Segment Open

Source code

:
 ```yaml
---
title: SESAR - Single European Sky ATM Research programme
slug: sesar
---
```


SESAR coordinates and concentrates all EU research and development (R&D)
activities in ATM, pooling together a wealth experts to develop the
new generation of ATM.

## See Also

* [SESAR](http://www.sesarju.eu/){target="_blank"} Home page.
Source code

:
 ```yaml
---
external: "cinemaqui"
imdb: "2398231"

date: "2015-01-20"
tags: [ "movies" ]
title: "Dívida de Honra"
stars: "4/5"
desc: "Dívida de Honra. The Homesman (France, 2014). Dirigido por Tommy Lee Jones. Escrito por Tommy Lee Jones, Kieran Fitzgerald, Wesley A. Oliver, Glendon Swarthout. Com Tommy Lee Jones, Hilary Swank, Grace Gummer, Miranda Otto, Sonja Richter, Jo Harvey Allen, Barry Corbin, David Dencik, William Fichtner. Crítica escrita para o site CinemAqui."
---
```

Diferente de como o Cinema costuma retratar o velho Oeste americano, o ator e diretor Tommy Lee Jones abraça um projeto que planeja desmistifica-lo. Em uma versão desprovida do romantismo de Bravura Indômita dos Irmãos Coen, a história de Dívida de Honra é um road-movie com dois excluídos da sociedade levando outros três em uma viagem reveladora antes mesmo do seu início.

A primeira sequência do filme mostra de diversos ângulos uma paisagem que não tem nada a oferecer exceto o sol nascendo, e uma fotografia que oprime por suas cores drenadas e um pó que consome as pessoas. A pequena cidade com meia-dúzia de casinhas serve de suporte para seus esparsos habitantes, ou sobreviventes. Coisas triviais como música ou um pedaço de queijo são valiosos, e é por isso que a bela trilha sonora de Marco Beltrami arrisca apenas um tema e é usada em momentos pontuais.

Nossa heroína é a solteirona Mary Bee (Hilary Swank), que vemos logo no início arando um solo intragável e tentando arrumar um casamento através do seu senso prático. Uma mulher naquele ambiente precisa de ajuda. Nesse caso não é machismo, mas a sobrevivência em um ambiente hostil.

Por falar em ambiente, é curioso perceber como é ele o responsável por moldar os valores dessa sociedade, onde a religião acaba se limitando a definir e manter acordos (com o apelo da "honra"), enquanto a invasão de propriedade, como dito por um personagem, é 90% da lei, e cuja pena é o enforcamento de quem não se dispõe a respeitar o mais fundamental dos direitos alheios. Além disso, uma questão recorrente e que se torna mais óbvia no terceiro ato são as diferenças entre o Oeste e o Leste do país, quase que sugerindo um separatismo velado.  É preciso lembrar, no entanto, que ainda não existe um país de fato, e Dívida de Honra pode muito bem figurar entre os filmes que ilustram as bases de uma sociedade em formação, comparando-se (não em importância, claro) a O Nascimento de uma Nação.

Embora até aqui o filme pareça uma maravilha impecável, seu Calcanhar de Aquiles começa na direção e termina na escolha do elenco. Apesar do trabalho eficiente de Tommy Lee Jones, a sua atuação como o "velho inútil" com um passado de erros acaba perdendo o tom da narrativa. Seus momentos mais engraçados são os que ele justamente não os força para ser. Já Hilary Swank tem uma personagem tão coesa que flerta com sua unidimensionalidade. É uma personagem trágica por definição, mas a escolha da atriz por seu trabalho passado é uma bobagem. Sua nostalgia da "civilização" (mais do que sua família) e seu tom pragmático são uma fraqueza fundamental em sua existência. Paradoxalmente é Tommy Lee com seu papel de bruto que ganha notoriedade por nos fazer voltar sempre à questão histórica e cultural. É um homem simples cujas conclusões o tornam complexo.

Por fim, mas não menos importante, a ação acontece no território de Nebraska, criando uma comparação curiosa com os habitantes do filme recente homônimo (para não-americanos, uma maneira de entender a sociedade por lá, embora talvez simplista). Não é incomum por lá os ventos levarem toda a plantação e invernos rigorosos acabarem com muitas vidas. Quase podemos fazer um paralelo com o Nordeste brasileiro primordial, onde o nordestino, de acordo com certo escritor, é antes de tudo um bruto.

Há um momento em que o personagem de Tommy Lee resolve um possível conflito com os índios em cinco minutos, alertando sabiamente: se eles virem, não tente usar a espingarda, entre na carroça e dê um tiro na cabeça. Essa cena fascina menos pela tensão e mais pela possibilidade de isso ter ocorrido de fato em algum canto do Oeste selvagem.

Segment Closed

*Work item*
For this exercise, please copy exactly the lines of the material above from its first line through the line where "Nossa heroína é" appears.

*Expected answer*
Source code

:
 ```yaml
---
title: SESAR - Single European Sky ATM Research programme
slug: sesar
---
```


SESAR coordinates and concentrates all EU research and development (R&D)
activities in ATM, pooling together a wealth experts to develop the
new generation of ATM.

## See Also

* [SESAR](http://www.sesarju.eu/){target="_blank"} Home page.
Source code

:
 ```yaml
---
external: "cinemaqui"
imdb: "2398231"

date: "2015-01-20"
tags: [ "movies" ]
title: "Dívida de Honra"
stars: "4/5"
desc: "Dívida de Honra. The Homesman (France, 2014). Dirigido por Tommy Lee Jones. Escrito por Tommy Lee Jones, Kieran Fitzgerald, Wesley A. Oliver, Glendon Swarthout. Com Tommy Lee Jones, Hilary Swank, Grace Gummer, Miranda Otto, Sonja Richter, Jo Harvey Allen, Barry Corbin, David Dencik, William Fichtner. Crítica escrita para o site CinemAqui."
---
```

Diferente de como o Cinema costuma retratar o velho Oeste americano, o ator e diretor Tommy Lee Jones abraça um projeto que planeja desmistifica-lo. Em uma versão desprovida do romantismo de Bravura Indômita dos Irmãos Coen, a história de Dívida de Honra é um road-movie com dois excluídos da sociedade levando outros três em uma viagem reveladora antes mesmo do seu início.

A primeira sequência do filme mostra de diversos ângulos uma paisagem que não tem nada a oferecer exceto o sol nascendo, e uma fotografia que oprime por suas cores drenadas e um pó que consome as pessoas. A pequena cidade com meia-dúzia de casinhas serve de suporte para seus esparsos habitantes, ou sobreviventes. Coisas triviais como música ou um pedaço de queijo são valiosos, e é por isso que a bela trilha sonora de Marco Beltrami arrisca apenas um tema e é usada em momentos pontuais.

Nossa heroína é a solteirona Mary Bee (Hilary Swank), que vemos logo no início arando um solo intragável e tentando arrumar um casamento através do seu senso prático. Uma mulher naquele ambiente precisa de ajuda. Nesse caso não é machismo, mas a sobrevivência em um ambiente hostil.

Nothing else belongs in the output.